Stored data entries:
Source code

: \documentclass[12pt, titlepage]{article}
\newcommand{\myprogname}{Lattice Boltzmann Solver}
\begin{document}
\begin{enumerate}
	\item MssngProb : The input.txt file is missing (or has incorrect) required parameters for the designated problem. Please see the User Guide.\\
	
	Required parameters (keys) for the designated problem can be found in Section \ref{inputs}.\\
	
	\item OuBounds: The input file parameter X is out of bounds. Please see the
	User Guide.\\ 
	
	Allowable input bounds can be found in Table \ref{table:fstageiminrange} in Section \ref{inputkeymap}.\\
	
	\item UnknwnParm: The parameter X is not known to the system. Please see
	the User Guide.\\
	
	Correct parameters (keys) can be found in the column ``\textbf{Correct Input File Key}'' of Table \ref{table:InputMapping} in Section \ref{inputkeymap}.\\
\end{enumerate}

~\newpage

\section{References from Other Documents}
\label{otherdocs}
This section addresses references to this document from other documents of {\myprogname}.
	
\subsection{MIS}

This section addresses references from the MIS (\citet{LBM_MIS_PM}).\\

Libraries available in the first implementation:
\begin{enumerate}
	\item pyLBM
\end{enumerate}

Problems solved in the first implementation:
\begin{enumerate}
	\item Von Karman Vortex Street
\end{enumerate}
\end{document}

[TASK OBJECTIVE]:
Your task is to reproduce each entry exactly.

[THE ANSWER]:
Source code

: \documentclass[12pt, titlepage]{article}
\newcommand{\myprogname}{Lattice Boltzmann Solver}
\begin{document}
\begin{enumerate}
	\item MssngProb : The input.txt file is missing (or has incorrect) required parameters for the designated problem. Please see the User Guide.\\
	
	Required parameters (keys) for the designated problem can be found in Section \ref{inputs}.\\
	
	\item OuBounds: The input file parameter X is out of bounds. Please see the
	User Guide.\\ 
	
	Allowable input bounds can be found in Table \ref{table:fstageiminrange} in Section \ref{inputkeymap}.\\
	
	\item UnknwnParm: The parameter X is not known to the system. Please see
	the User Guide.\\
	
	Correct parameters (keys) can be found in the column ``\textbf{Correct Input File Key}'' of Table \ref{table:InputMapping} in Section \ref{inputkeymap}.\\
\end{enumerate}

~\newpage

\section{References from Other Documents}
\label{otherdocs}
This section addresses references to this document from other documents of {\myprogname}.
	
\subsection{MIS}

This section addresses references from the MIS (\citet{LBM_MIS_PM}).\\

Libraries available in the first implementation:
\begin{enumerate}
	\item pyLBM
\end{enumerate}

Problems solved in the first implementation:
\begin{enumerate}
	\item Von Karman Vortex Street
\end{enumerate}
\end{document}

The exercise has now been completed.